Johan está em conflito por conta de sua homossexualidade. No ano de 1985, ele se alista no exército e logo se inscreve no coral Canários. Lá, conhece outros gays que passam pelos mesmos problemas.

Crítica

Era uma vez um rapaz, numa pequena cidade no interior da África do Sul, que era apaixonado por... Boy George. E essa não é a única característica que torna o jovem Johan Niemand diferente dos outros garotos da sua idade. Ele não vê problema, por exemplo, em usar vestidos e outros adereços, ainda mais se tudo for parte de uma coreografia dos sonhos imaginada por ele e as amigas mais próximas. Mas sabe, também, que aqueles momentos de fantasia não são muito mais do que apenas isso: instantes de felicidade que logo se desfazem, com o bater na porta, o cruzar da esquina ou o confronto com os tantos olhares acusatórios e julgadores que estão por todos os lados. A vida dele, portanto, não será fácil. Por mais que consiga ser um Canário, sabe que somente quando decidir de fato abrir suas asas com todas as suas forças é que conseguirá voar para o mais longe possível.

O longa escrito e dirigido pelo cineasta Christiaan Olwagen parte de um fato pouco conhecido no exterior para construir a trajetória do seu protagonista. Na África do Sul dos anos 1980, quando um adolescente era convocado para o serviço militar obrigatório, ele acabava tendo dois destinos, de acordo com suas aptidões: ou iria para a frente de batalha – afinal, se estava em pleno regime de Apartheid, e os conflitos pelo país eram constantes – ou se via destinado a se unir aos Canários, o coral que tinha como missão viajar de cidade em cidade realizando apresentações que visavam oferecer paz e conforto aos pais e famílias com filhos envoltos pela guerra. Não precisa fazer muito esforço para imaginar onde Johan acabará encontrando um lugar. Afinal, além de não ter nenhuma predileção para os embates físicos, sua voz é um diferencial que não pode ser ignorado.

Assim como sempre procurou conter seus instintos mais naturais quando em casa – da mesma forma que o bullying sofrido na escola e entre os vizinhos nunca lhe passou desapercebido – Johan também tentará ao máximo se encaixar dentro do padrão esperado pelos militares e religiosos. Sim, pois há essa questão premente em cena: quem comanda os Canários são o capelão e o pároco do exército, e a mistura entre forças armadas e igreja se dará de modo determinante nas diretrizes assumidas por esses rapazes. Também por isso, um escape se fará tão necessário. A descontração inicial, quando um passeio pela rua pode se transformar numa jornada pela própria infância, a uma ida a uma boate no final de semana, quando um inesperado mundo de possibilidades passa a se descortinar em frente aos seus olhos, cada vez se torna mais certo que permanecer estático não é algo que possa continuar sendo considerado.
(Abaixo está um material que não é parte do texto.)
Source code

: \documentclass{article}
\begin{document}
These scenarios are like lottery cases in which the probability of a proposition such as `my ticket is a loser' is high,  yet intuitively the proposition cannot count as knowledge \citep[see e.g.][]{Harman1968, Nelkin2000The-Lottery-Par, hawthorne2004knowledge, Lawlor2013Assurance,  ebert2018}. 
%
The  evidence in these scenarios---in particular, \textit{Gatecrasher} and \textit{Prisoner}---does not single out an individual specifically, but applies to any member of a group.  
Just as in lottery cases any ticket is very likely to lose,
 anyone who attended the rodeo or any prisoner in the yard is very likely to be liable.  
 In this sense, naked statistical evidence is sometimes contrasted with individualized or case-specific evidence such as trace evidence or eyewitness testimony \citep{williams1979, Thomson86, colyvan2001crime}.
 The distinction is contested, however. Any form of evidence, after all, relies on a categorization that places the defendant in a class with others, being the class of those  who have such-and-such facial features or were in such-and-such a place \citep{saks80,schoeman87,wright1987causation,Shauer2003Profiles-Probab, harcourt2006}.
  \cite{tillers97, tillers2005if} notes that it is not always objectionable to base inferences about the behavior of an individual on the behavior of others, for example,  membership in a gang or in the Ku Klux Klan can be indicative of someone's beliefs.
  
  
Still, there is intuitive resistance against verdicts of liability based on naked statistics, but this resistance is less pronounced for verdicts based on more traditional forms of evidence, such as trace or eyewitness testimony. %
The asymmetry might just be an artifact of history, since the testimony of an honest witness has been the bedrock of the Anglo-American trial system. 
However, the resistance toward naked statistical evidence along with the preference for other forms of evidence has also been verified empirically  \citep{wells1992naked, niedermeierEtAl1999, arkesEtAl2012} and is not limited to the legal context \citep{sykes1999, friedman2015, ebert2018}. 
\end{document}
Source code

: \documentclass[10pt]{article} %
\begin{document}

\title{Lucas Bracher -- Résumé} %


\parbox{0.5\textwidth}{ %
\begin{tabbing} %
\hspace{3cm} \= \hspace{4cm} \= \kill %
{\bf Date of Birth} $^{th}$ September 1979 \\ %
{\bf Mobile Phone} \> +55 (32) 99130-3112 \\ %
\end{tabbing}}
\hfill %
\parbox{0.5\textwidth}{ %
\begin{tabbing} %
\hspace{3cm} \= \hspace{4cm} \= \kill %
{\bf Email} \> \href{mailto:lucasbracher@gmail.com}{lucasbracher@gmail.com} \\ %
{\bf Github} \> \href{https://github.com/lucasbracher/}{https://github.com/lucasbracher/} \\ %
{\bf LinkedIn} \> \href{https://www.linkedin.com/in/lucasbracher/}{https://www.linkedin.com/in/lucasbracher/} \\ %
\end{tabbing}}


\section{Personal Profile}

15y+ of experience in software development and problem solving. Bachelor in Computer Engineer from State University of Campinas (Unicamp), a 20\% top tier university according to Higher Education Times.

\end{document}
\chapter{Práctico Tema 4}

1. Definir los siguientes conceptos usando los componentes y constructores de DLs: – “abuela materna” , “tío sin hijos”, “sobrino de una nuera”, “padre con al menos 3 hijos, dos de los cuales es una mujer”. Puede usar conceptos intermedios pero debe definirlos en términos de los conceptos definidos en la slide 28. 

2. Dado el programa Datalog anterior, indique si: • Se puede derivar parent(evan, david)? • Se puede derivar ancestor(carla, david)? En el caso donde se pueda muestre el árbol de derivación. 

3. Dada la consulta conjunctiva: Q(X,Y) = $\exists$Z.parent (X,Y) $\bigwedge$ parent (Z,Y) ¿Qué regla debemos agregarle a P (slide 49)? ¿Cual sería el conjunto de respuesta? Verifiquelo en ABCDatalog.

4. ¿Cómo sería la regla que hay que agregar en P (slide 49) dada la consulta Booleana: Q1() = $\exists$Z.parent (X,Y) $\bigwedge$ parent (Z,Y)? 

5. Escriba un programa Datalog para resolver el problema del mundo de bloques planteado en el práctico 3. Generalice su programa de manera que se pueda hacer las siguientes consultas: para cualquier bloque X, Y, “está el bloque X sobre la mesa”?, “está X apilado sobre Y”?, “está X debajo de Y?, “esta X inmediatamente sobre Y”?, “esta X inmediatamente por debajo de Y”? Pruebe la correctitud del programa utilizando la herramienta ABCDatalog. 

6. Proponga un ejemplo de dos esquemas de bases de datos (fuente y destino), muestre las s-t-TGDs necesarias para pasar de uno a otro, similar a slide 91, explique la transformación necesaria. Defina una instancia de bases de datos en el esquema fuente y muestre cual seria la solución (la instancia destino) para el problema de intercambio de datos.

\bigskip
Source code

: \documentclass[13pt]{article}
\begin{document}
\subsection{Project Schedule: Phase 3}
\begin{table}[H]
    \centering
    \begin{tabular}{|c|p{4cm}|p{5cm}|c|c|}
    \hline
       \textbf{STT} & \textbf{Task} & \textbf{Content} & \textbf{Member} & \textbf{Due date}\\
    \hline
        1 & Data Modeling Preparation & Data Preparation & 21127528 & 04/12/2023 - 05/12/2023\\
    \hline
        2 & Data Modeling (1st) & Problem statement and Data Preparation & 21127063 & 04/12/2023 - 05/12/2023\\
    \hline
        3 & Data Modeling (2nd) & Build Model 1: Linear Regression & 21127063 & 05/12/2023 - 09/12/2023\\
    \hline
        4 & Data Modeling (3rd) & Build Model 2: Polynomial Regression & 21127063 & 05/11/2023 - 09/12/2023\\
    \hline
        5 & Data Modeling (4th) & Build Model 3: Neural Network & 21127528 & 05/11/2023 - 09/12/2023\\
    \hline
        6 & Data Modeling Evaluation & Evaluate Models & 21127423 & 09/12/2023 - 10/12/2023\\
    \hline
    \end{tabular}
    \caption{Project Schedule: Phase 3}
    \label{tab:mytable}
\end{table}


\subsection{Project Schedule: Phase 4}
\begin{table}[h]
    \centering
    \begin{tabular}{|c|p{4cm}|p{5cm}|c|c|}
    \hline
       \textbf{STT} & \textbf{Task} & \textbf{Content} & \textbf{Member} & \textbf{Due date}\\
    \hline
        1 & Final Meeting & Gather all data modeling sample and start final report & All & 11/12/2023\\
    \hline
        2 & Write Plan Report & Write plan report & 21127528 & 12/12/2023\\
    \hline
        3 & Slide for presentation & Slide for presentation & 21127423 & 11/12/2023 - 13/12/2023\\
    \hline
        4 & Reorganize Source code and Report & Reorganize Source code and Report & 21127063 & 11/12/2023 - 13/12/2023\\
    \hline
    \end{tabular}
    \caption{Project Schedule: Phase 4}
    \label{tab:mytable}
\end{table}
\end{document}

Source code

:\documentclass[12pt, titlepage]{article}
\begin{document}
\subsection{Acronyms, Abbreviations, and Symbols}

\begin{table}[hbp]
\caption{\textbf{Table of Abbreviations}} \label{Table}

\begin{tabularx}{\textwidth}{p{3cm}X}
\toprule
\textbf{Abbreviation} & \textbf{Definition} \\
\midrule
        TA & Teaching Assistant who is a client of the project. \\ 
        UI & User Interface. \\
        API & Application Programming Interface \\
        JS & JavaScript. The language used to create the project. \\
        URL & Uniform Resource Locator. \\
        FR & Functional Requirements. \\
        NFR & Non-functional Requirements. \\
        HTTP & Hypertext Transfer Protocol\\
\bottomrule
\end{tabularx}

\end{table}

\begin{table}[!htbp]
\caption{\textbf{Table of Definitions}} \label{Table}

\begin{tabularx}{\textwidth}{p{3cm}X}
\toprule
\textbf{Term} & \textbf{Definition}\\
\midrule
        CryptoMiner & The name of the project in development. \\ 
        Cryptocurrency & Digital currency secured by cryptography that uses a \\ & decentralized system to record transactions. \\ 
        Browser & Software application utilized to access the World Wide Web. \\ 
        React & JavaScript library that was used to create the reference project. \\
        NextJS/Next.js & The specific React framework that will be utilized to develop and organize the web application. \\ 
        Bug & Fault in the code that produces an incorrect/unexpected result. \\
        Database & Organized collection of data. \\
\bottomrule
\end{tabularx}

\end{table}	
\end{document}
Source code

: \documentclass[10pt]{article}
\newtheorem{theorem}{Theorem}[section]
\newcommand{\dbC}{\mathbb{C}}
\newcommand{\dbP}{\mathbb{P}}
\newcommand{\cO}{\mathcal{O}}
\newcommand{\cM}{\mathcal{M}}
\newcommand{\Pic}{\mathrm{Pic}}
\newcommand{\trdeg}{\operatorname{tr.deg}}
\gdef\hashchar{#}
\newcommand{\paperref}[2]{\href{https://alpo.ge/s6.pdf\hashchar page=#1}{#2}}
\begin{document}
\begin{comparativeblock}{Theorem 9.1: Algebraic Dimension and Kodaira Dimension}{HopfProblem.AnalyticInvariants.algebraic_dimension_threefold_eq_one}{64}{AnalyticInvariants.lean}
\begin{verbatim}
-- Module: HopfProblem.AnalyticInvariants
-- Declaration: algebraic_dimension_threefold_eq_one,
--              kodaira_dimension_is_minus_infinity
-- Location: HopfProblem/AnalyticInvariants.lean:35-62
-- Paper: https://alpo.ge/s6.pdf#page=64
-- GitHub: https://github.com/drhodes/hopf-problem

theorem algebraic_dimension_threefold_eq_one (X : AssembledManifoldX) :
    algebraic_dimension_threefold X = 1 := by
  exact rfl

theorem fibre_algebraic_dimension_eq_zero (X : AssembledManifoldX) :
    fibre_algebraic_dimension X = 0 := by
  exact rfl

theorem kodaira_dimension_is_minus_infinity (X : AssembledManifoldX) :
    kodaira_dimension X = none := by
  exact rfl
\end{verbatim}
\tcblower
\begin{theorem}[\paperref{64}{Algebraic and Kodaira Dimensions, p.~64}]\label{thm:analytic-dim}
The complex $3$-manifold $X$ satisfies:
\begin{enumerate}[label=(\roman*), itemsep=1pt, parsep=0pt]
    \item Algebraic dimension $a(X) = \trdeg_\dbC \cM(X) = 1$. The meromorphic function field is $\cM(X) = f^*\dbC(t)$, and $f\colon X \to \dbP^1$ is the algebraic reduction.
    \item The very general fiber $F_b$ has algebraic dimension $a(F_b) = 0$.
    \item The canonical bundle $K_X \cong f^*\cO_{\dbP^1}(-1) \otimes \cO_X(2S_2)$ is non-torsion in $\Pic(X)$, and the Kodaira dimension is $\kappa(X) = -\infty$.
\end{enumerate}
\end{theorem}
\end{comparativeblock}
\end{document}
Sim, pois até então, tudo o que Johan queria era ser invisível. Ele agora, porém, é uma das principais vozes de uma iniciativa levada aos quatro cantos do país. São figuras ainda em formação, não mais crianças, mas também distantes de serem considerados adultos. Quando confrontados com discursos contrários daqueles com os quais estão acostumados, se veem perdidos, sem saber como reagir. São vistos como militares, mas por estes mesmos percebidos com escárnio e desprezo. Nesse contexto, o trabalho do ator Schalk Bezuidenhout, como Johan, é exemplar: ele revela tanto a dor do conflito interno que sofre, como também os prazeres que cada pequena descoberta lhe proporciona. O primeiro amor, seu verdadeiro “eu” sexual, a liberdade que desfruta ao assumir suas vontades e desejos, mas também as angústias e os embates ao ter que lidar com figuras de autoridade, seja no quartel ou em família. É uma composição delicada, a qual ele alcança com excelência.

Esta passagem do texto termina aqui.